What is required:
Whenever a line contains the string "hash", copy it out of the entries.

(Dataset items)
***
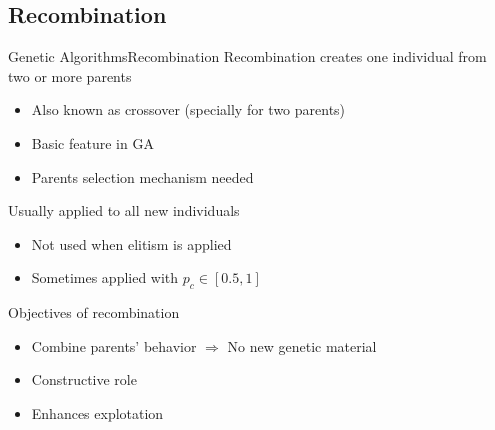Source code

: \documentclass[10pt,compress]{beamer} %
\begin{document}
\subsection{Recombination}
\begin{frame}{Genetic Algorithms}{Recombination}
	Recombination creates one individual from two or more parents
	\begin{itemize}
		\item Also known as crossover (specially for two parents)
		\item Basic feature in GA
		\item Parents selection mechanism needed
	\end{itemize}
	Usually applied to all new individuals
	\begin{itemize}
		\item Not used when elitism is applied
		\item Sometimes applied with $p_c \in [0.5, 1]$ 
	\end{itemize}
	Objectives of recombination
	\begin{itemize}
		\item Combine parents' behavior $\Rightarrow$ No new genetic material
		\item Constructive role
		\item Enhances explotation
	\end{itemize}
\end{frame}
\end{document}

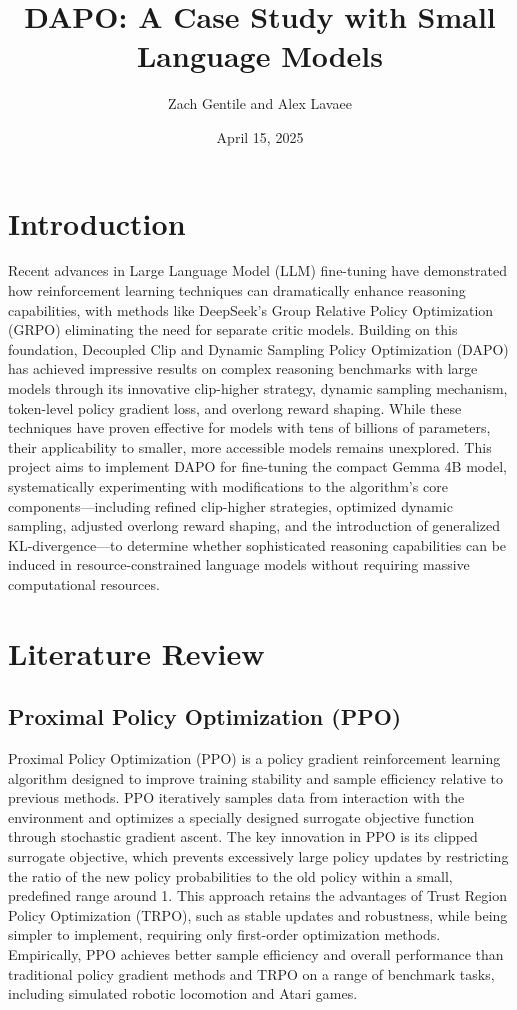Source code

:\documentclass[11pt, oneside]{article}   	%
\title{DAPO: A Case Study with Small Language Models}
\author{Zach Gentile and Alex Lavaee}
\date{April 15, 2025}
\begin{document}
\maketitle

\section*{Introduction}

Recent advances in Large Language Model (LLM) fine-tuning have demonstrated how reinforcement learning techniques can dramatically enhance reasoning capabilities, with methods like DeepSeek's Group Relative Policy Optimization (GRPO) eliminating the need for separate critic models. Building on this foundation, Decoupled Clip and Dynamic Sampling Policy Optimization (DAPO) has achieved impressive results on complex reasoning benchmarks with large models through its innovative clip-higher strategy, dynamic sampling mechanism, token-level policy gradient loss, and overlong reward shaping. While these techniques have proven effective for models with tens of billions of parameters, their applicability to smaller, more accessible models remains unexplored. This project aims to implement DAPO for fine-tuning the compact Gemma 4B model, systematically experimenting with modifications to the algorithm's core components—including refined clip-higher strategies, optimized dynamic sampling, adjusted overlong reward shaping, and the introduction of generalized KL-divergence—to determine whether sophisticated reasoning capabilities can be induced in resource-constrained language models without requiring massive computational resources.

\section*{Literature Review}
    
\subsection*{Proximal Policy Optimization (PPO) \cite{schulman2017proximalpolicyoptimizationalgorithms}}

Proximal Policy Optimization (PPO) is a policy gradient reinforcement learning algorithm designed to improve training stability and sample efficiency relative to previous methods. PPO iteratively samples data from interaction with the environment and optimizes a specially designed surrogate objective function through stochastic gradient ascent. The key innovation in PPO is its clipped surrogate objective, which prevents excessively large policy updates by restricting the ratio of the new policy probabilities to the old policy within a small, predefined range around 1. This approach retains the advantages of Trust Region Policy Optimization (TRPO), such as stable updates and robustness, while being simpler to implement, requiring only first-order optimization methods. Empirically, PPO achieves better sample efficiency and overall performance than traditional policy gradient methods and TRPO on a range of benchmark tasks, including simulated robotic locomotion and Atari games.
\end{document}
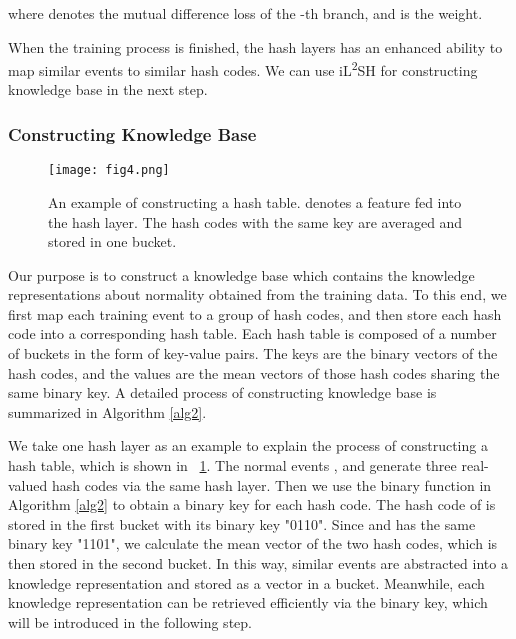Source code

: \documentclass[lettersize,journal]{IEEEtran}
\begin{document}
where  denotes the mutual difference loss of the -th branch, and  is the weight.

When the training process is finished, the hash layers has an enhanced ability to map similar events to similar hash codes.
We can use iL\textsuperscript{2}SH for constructing knowledge base in the next step.

\subsubsection{Constructing Knowledge Base}
\begin{figure}[!t]
	\centering
	\texttt{[image: fig4.png]}
	\caption{An example of constructing a hash table.  denotes a feature fed into the hash layer. The hash codes with the same key are averaged and stored in one bucket.}
	\label{fig4}
\end{figure}

Our purpose is to construct a knowledge base which contains the knowledge representations about normality obtained from the training data.
To this end, we first map each training event to a group of hash codes, and then store each hash code into a corresponding hash table.
Each hash table is composed of a number of buckets in the form of key-value pairs.
The keys are the binary vectors of the hash codes, and the values are the mean vectors of those hash codes sharing the same binary key.
A detailed process of constructing knowledge base is summarized in Algorithm \ref{alg2}.

We take one hash layer as an example to explain the process of constructing a hash table, which is shown in \figurename~\ref{fig4}.
The normal events ,  and  generate three real-valued hash codes via the same hash layer.
Then we use the binary function in Algorithm \ref{alg2} to obtain a binary key for each hash code.
The hash code of  is stored in the first bucket with its binary key "0110".
Since  and  has the same binary key "1101", we calculate the mean vector of the two hash codes, which is then stored in the second bucket.
In this way, similar events are abstracted into a knowledge representation and stored as a vector in a bucket.
Meanwhile, each knowledge representation can be retrieved efficiently via the binary key, which will be introduced in the following step.
\end{document}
***
Your solution:
When the training process is finished, the hash layers has an enhanced ability to map similar events to similar hash codes.
	\caption{An example of constructing a hash table.  denotes a feature fed into the hash layer. The hash codes with the same key are averaged and stored in one bucket.}
To this end, we first map each training event to a group of hash codes, and then store each hash code into a corresponding hash table.
Each hash table is composed of a number of buckets in the form of key-value pairs.
The keys are the binary vectors of the hash codes, and the values are the mean vectors of those hash codes sharing the same binary key.
We take one hash layer as an example to explain the process of constructing a hash table, which is shown in \figurename~\ref{fig4}.
The normal events ,  and  generate three real-valued hash codes via the same hash layer.
Then we use the binary function in Algorithm \ref{alg2} to obtain a binary key for each hash code.
The hash code of  is stored in the first bucket with its binary key "0110".
Since  and  has the same binary key "1101", we calculate the mean vector of the two hash codes, which is then stored in the second bucket.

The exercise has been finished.